The word hysterectomy refers to the removal of the womb by means of a surgical operation.
Why might I have a hysterectomy?
There are a number of reasons why you might have a hysterectomy:
- Continual period problems which don’t respond to other treatments, especially if your family is complete.
- Fibroids (lumps of muscle in the womb), if they are large or cause painful or heavy periods.
- Cancer of the lining of the womb, cervix or ovaries.
- Endometriosis, when cells, which normally line the womb, appear in other places near the womb causing bleeding, inflammation and pain.

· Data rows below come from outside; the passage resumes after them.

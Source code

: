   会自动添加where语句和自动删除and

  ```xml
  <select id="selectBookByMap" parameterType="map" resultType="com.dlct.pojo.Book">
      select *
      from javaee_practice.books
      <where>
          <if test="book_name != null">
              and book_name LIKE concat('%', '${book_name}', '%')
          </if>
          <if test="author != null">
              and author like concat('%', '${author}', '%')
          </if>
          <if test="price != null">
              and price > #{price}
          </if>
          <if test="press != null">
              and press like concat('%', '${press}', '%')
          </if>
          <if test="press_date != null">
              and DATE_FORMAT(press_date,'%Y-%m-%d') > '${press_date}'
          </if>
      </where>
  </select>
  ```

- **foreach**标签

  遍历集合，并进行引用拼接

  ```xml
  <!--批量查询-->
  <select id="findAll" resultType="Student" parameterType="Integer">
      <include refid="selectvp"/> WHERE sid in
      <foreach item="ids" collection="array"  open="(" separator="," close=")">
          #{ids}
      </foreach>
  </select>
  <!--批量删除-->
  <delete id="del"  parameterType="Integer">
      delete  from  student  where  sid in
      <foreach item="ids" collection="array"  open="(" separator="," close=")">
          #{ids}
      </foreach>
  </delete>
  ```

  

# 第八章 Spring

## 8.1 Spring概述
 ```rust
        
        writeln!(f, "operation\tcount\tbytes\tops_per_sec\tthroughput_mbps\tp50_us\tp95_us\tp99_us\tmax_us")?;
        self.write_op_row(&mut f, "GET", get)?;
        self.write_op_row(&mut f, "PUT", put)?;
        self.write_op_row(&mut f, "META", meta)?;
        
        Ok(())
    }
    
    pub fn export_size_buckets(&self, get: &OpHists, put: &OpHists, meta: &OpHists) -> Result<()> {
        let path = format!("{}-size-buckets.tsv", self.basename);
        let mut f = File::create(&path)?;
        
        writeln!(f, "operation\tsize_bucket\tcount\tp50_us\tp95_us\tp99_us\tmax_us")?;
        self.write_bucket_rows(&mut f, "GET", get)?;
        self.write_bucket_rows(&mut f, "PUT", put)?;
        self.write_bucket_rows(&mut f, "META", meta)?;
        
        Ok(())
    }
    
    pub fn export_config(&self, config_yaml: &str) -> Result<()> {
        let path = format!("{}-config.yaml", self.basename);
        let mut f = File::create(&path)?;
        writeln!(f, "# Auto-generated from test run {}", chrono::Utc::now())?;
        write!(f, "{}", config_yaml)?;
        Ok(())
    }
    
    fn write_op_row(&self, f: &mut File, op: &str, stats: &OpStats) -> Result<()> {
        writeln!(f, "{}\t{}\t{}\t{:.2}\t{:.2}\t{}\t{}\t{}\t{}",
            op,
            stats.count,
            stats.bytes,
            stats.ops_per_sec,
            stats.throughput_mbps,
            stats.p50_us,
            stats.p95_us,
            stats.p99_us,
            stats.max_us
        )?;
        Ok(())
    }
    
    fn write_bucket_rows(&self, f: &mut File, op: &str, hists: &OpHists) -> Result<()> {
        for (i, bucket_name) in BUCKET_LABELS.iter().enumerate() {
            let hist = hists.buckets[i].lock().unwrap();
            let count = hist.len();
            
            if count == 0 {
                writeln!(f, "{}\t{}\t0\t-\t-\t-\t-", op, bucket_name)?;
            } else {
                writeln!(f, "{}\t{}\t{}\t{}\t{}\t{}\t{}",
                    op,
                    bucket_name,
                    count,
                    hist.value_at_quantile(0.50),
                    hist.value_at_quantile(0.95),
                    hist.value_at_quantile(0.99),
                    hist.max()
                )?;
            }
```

- A prolapse, when the womb drops into the vagina.
- Emergency e.g termination of pregnancy.
What does the operation involve?
There are two main ways of doing a hysterectomy, either by making a cut in your abdomen usually along your bikini line (abdominal hysterectomy) or removing the womb through the vagina in which case there is no scar (vaginal hysterectomy).
There are also three different types of hysterectomy:
- Sub total hysterectomy, only the womb is removed, leaving the cervix in place.
- Total hysterectomy, the womb and the cervix are removed, leaving the ovaries in place.
- Radical hysterectomy, ovaries and fallopian tubes are removed as well as the womb and cervix.
How will a hysterectomy affect my life?
Whatever type of hysterectomy you have, you will spend some time in hospital and will then need to rest for a least six weeks. This allows your muscle and tissues to fully heal. If you have your ovaries removed at the same time as the womb, you will have an immediate menopause. Your gynaecologist will discuss HRT with you because in the short term, you are likely to experience hot flushes and night sweats. If you have a total hysterectomy, this tends to lead to an earlier menopause. Again, it is important that you talk to your doctor if you start to experience symptoms of the menopause.
As with women, who have a natural menopause, you will still be at greater risk of heart disease and osteoporosis due to the lack of oestrogen in your body.
As with all operations, the more you know before hand and the more prepared you are both emotionally and physically, then the better your recovery after the operation. It is important that you speak with your gynaecologist and family doctor about any concerns or uncertainties you have, whether about the operation or about taking HRT.